From the first line of the material through the line that holds "and intuitive: the", repeat each line exactly and skip any picture.

*DATA FOR ANALYSIS*.
Segment Open
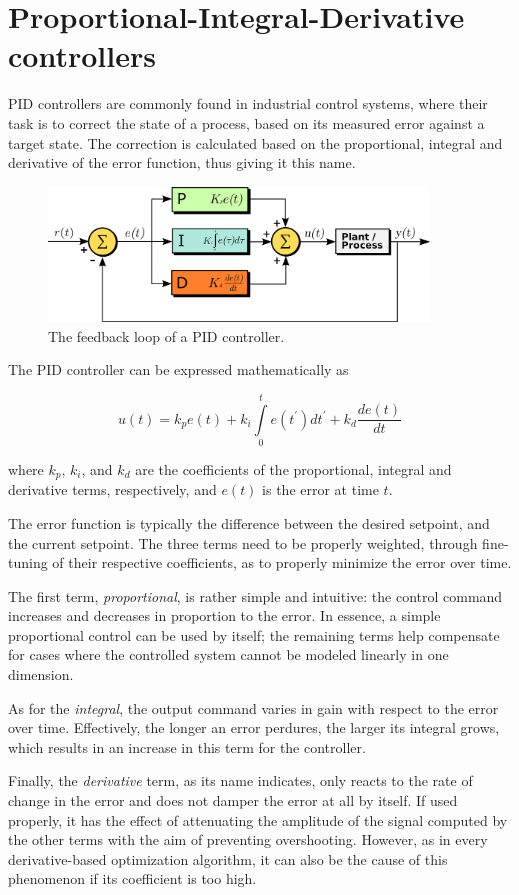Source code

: \section{Proportional-Integral-Derivative controllers}

PID controllers are commonly found in industrial control systems, where their
task is to correct the state of a process, based on its measured error against
a target state. The correction is calculated based on the proportional,
integral and derivative of the error function, thus giving it this name.

\begin{figure}[h]
	\centering
	\includegraphics[width=0.9\textwidth]{figure/pid.png}
	\caption{The feedback loop of a PID controller.}
	\label{fig:pid-loop}
\end{figure}

The PID controller can be expressed mathematically as

\begin{equation}
	u(t) = k_p e(t) + k_i \int\limits_0^t e(t^{\prime}) dt^{\prime} + k_d \frac{de(t)}{dt}
\end{equation}

where $k_p$, $k_i$, and $k_d$ are the coefficients of the proportional,
integral and derivative terms, respectively, and $e(t)$ is the error at time
$t$.

The error function is typically the difference between the desired setpoint,
and the current setpoint. The three terms need to be properly weighted, through
fine-tuning of their respective coefficients, as to properly minimize the error
over time.

The first term, \emph{proportional}, is rather simple and intuitive: the
control command increases and decreases in proportion to the error. In essence,
a simple proportional control can be used by itself; the remaining terms help
compensate for cases where the controlled system cannot be modeled linearly
in one dimension.

As for the \emph{integral}, the output command varies in gain with respect to
the error over time. Effectively, the longer an error perdures, the larger its
integral grows, which results in an increase in this term for the controller.

Finally, the \emph{derivative} term, as its name indicates, only reacts to the
rate of change in the error and does not damper the error at all by itself.
If used properly, it has the effect of attenuating the amplitude of the signal
computed by the other terms with the aim of preventing overshooting. However,
as in every derivative-based optimization algorithm, it can also be the cause
of this phenomenon if its coefficient is too high.\\
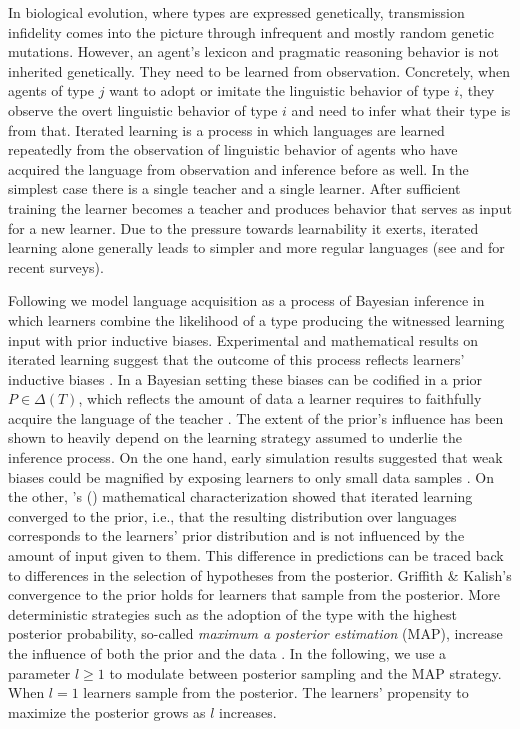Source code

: \documentclass[a4paper]{article}
\newcommand{\citeposs}[2][]{\citeauthor{#2}'s (\citeyear[#1]{#2})}
\begin{document}
In biological evolution, where types are expressed genetically, transmission infidelity comes
into the picture through infrequent and mostly random genetic mutations. However, an agent's lexicon
and pragmatic reasoning behavior is not inherited genetically. They need to be learned from
observation. Concretely, when agents of type $j$ want to adopt or imitate the linguistic
behavior of type $i$, they observe the overt linguistic behavior of type $i$ and need to infer what
their type is from that. Iterated learning is a process in which languages are learned repeatedly from the observation
of linguistic behavior of agents who have acquired the language from observation and inference
before as well. In the simplest case there is a single teacher and a single
learner. After sufficient training the learner becomes a teacher and produces behavior that
serves as input for a new learner. Due to the pressure towards learnability it exerts, iterated
learning alone generally leads to simpler and more regular languages (see \citealt{kirby+etal:2014}
and \citealt{tamariz+kirby:2016} for recent surveys). 

Following \citet{griffiths+kalish:2007} we model language acquisition as a process of Bayesian
inference in which learners combine the likelihood of a type producing the witnessed learning
input with prior inductive biases. Experimental and mathematical results on iterated learning
suggest that the outcome of this process reflects learners' inductive biases
\citep[e.g.,][]{kirby+etal:2014}. In a Bayesian setting these biases can be codified in a prior
$P \in \Delta(T)$, which reflects the amount of data a learner requires to faithfully acquire
the language of the teacher \citep[cf.][450]{griffiths+kalish:2007}. The extent of the prior's
influence has been shown to heavily depend on the learning strategy assumed to underlie the
inference process. On the one hand, early simulation results suggested that weak biases could
be magnified by exposing learners to only small data samples \citep[e.g. in][]{brighton:2002}. On the other, \citeposs{griffiths+kalish:2007} mathematical
characterization showed that iterated learning converged to the prior, i.e., that the resulting
distribution over languages corresponds to the learners' prior distribution and is not
influenced by the amount of input given to them. This difference in predictions can be traced
back to differences in the selection of hypotheses from the posterior. Griffith \& Kalish's
convergence to the prior holds for learners that sample from the posterior. More deterministic
strategies such as the adoption of the type with the highest posterior probability, so-called
{\it maximum a posterior estimation} (MAP), increase the influence of both the prior and the
data \citep{griffiths+kalish:2007,kirby+etal:2007}. In the following, we use a parameter
$l\ge1$ to modulate between posterior sampling and the MAP strategy. When $l = 1$ learners
sample from the posterior. The learners' propensity to maximize the posterior grows as $l$
increases.
\end{document}
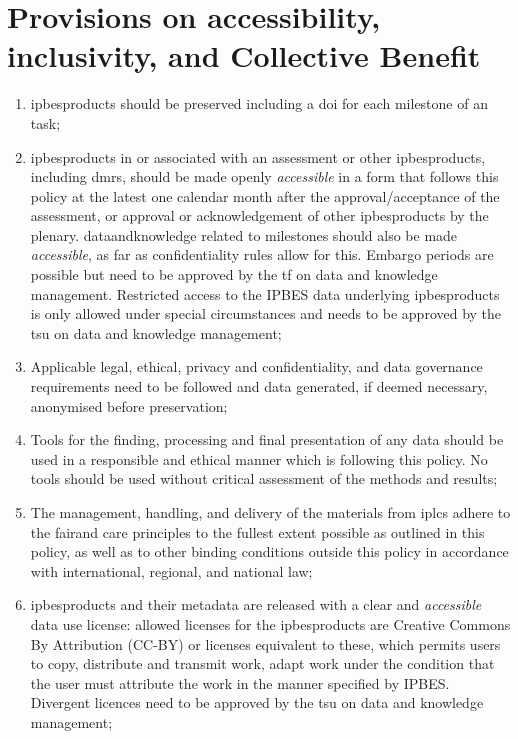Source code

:\documentclass{article}
\begin{document}
\section{Provisions on accessibility, inclusivity, and Collective Benefit}

\begin{enumerate}[label=(\alph*)]
    \item \glspl{ipbesproduct} should be preserved including a \gls{doi} for each \gls{milestone} of an \gls{task};

    \item \glspl{ipbesproduct} in or associated with an assessment or other \glspl{ipbesproduct}, including \glspl{dmr}, should be made openly \textit{accessible} in a form that follows this policy at the latest one calendar month after the approval/acceptance of the assessment, or approval or acknowledgement of other \glspl{ipbesproduct} by the \gls{plenary}. \gls{dataandknowledge} related to \glspl{milestone} should also be made \textit{accessible}, as far as confidentiality rules allow for this. Embargo periods are possible but need to be approved by the \gls{tf} on data and knowledge management. Restricted access to the IPBES \gls{data} underlying \glspl{ipbesproduct} is only allowed under special circumstances and needs to be approved by the  \gls{tsu} on \gls{data} and \gls{knowledge} management;

    \item Applicable legal, ethical, privacy and confidentiality, and \gls{data} governance requirements need to be followed and \gls{data} generated, if deemed necessary, anonymised before preservation;

    \item Tools for the finding, processing and final presentation of any \gls{data} should be used in a responsible and ethical manner which is following this policy. No tools should be used without critical assessment of the methods and results;

    \item The management, handling, and delivery of the materials from \glspl{iplc} adhere to the \gls{fair}and \gls{care} principles to the fullest extent possible as outlined in this policy, as well as to other binding conditions outside this policy in accordance with international, regional, and national law;

    \item \glspl{ipbesproduct} and their metadata are released with a clear and \textit{accessible} \gls{data} use license: allowed licenses for the \glspl{ipbesproduct} are Creative Commons By Attribution (CC-BY) or licenses equivalent to these, which permits users to copy, distribute and transmit work, adapt work under the condition that the user must attribute the work in the manner specified by IPBES. Divergent licences need to be approved by the  \gls{tsu} on \gls{data} and \gls{knowledge} management;


\end{enumerate}
\end{document}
Segment Closed
*RESULT OF THIS EXERCISE*.
Source code

: \section{Proportional-Integral-Derivative controllers}

PID controllers are commonly found in industrial control systems, where their
task is to correct the state of a process, based on its measured error against
a target state. The correction is calculated based on the proportional,
integral and derivative of the error function, thus giving it this name.

\begin{figure}[h]
	\centering
	\includegraphics[width=0.9\textwidth]{figure/pid.png}
	\caption{The feedback loop of a PID controller.}
	\label{fig:pid-loop}
\end{figure}

The PID controller can be expressed mathematically as

\begin{equation}
	u(t) = k_p e(t) + k_i \int\limits_0^t e(t^{\prime}) dt^{\prime} + k_d \frac{de(t)}{dt}
\end{equation}

where $k_p$, $k_i$, and $k_d$ are the coefficients of the proportional,
integral and derivative terms, respectively, and $e(t)$ is the error at time
$t$.

The error function is typically the difference between the desired setpoint,
and the current setpoint. The three terms need to be properly weighted, through
fine-tuning of their respective coefficients, as to properly minimize the error
over time.

The first term, \emph{proportional}, is rather simple and intuitive: the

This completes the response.